▶ _ABOUT THIS EXERCISE_
Search the data for lines holding the word "alertas". State how many there are, and nothing else.

▶ _Records from a data collection_
== == ==

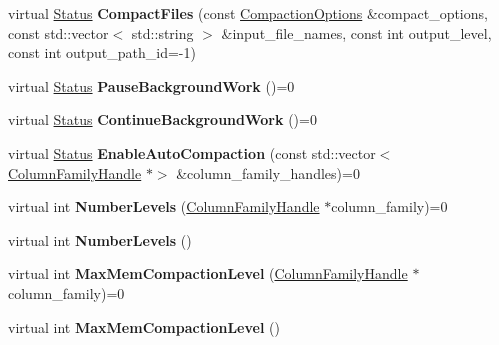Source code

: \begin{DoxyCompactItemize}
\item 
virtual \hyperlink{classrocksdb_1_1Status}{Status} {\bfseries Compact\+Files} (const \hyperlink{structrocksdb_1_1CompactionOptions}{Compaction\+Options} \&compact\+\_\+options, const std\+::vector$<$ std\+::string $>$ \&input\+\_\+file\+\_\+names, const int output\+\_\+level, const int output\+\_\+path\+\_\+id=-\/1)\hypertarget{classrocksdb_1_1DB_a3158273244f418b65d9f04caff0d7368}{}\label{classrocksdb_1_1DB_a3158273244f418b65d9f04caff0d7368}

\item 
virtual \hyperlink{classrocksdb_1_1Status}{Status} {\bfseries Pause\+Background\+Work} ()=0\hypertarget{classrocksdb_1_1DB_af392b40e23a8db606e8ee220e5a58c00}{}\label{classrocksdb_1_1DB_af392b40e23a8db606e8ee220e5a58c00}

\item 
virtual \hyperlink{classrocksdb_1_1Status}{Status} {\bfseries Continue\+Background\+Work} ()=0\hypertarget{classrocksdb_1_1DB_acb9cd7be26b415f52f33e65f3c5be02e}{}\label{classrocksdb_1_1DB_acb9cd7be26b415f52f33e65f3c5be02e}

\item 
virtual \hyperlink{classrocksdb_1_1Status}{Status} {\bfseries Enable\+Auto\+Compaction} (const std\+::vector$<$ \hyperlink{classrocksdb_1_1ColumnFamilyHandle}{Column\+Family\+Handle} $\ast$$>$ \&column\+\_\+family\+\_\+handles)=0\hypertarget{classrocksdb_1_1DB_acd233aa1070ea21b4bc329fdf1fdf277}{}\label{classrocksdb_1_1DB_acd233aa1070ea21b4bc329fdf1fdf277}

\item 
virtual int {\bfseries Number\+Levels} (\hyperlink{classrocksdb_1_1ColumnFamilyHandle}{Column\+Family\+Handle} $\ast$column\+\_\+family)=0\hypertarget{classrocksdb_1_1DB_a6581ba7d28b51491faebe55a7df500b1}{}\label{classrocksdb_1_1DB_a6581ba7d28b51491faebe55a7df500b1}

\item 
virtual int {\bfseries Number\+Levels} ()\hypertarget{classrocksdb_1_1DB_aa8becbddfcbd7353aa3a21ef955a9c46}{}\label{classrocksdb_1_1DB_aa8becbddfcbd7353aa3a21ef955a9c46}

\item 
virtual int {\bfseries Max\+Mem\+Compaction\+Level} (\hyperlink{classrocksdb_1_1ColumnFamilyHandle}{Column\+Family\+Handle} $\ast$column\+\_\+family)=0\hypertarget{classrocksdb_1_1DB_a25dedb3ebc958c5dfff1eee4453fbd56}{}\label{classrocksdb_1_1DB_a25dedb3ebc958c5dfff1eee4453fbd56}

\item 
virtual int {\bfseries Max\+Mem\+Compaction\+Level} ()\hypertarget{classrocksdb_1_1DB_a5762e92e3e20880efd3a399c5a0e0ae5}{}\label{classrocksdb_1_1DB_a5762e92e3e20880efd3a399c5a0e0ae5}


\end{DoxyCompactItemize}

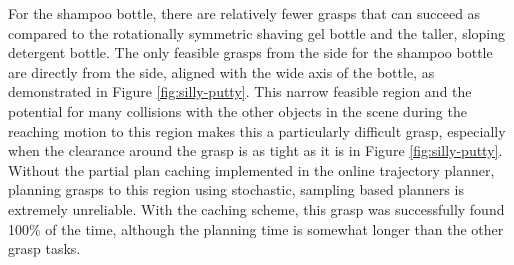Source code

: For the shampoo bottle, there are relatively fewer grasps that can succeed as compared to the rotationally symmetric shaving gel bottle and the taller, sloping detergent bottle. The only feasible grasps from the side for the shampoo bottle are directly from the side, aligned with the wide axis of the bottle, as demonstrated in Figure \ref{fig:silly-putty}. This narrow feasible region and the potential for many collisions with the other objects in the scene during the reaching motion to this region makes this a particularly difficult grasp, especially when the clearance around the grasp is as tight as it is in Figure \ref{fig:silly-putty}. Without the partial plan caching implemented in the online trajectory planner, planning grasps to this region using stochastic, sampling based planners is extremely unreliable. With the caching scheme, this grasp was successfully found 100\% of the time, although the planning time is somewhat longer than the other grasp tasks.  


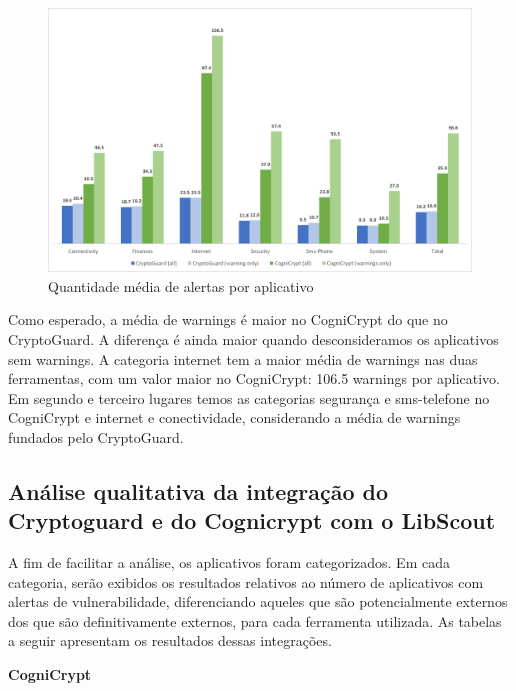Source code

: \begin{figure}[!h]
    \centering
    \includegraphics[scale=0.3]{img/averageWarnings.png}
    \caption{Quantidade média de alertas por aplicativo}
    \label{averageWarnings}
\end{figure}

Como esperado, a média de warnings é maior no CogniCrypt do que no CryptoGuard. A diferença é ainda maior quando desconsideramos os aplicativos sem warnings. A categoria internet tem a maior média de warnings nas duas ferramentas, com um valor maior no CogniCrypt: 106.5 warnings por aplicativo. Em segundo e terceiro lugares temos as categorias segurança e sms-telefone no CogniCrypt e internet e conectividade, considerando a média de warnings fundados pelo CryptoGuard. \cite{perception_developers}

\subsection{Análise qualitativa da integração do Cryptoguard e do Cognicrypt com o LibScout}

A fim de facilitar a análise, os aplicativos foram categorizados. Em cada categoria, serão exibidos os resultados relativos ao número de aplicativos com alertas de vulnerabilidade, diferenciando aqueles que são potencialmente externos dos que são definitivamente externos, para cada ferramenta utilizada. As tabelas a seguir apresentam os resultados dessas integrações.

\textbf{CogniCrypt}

== == ==

▶ _OUTPUT OF THE EXERCISE_
2